→ **Exercise input**:
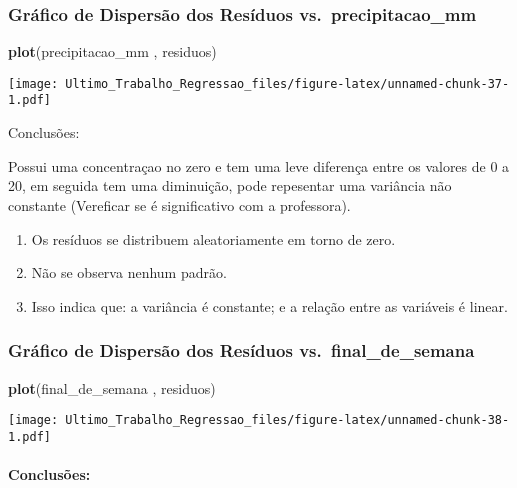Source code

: \documentclass[
]{article}
\newenvironment{Shaded}{\begin{snugshade}}{\end{snugshade}}
\newcommand{\FunctionTok}[1]{\textcolor[rgb]{0.13,0.29,0.53}{\textbf{#1}}}
\newcommand{\NormalTok}[1]{#1}
\providecommand{\tightlist}{%
  \setlength{\itemsep}{0pt}\setlength{\parskip}{0pt}}
\begin{document}
\hypertarget{gruxe1fico-de-dispersuxe3o-dos-resuxedduos-vs.-precipitacao_mm}{%
\subsubsection{Gráfico de Dispersão dos Resíduos
vs.~precipitacao\_mm}\label{gruxe1fico-de-dispersuxe3o-dos-resuxedduos-vs.-precipitacao_mm}}

\begin{Shaded}
\begin{Highlighting}[]
\FunctionTok{plot}\NormalTok{(precipitacao\_mm , residuos)}
\end{Highlighting}
\end{Shaded}

\texttt{[image: Ultimo\_Trabalho\_Regressao\_files/figure-latex/unnamed-chunk-37-1.pdf]}

Conclusões:

Possui uma concentraçao no zero e tem uma leve diferença entre os
valores de 0 a 20, em seguida tem uma diminuição, pode repesentar uma
variância não constante (Vereficar se é significativo com a professora).

\begin{enumerate}
\def\labelenumi{\arabic{enumi}.}
\tightlist
\item
  Os resíduos se distribuem aleatoriamente em torno de zero.
\item
  Não se observa nenhum padrão.
\item
  Isso indica que: a variância é constante; e a relação entre as
  variáveis é linear.
\end{enumerate}

\hypertarget{gruxe1fico-de-dispersuxe3o-dos-resuxedduos-vs.-final_de_semana}{%
\subsubsection{Gráfico de Dispersão dos Resíduos
vs.~final\_de\_semana}\label{gruxe1fico-de-dispersuxe3o-dos-resuxedduos-vs.-final_de_semana}}

\begin{Shaded}
\begin{Highlighting}[]
\FunctionTok{plot}\NormalTok{(final\_de\_semana , residuos)}
\end{Highlighting}
\end{Shaded}

\texttt{[image: Ultimo\_Trabalho\_Regressao\_files/figure-latex/unnamed-chunk-38-1.pdf]}

\hypertarget{conclusuxf5es-3}{%
\paragraph{Conclusões:}\label{conclusuxf5es-3}}
\end{document}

→ **Aim of the exercise**:
What lines of the preceding data include the string "texttt"? Pull them out.

→ **Result for this task**:
\texttt{[image: Ultimo\_Trabalho\_Regressao\_files/figure-latex/unnamed-chunk-37-1.pdf]}
\texttt{[image: Ultimo\_Trabalho\_Regressao\_files/figure-latex/unnamed-chunk-38-1.pdf]}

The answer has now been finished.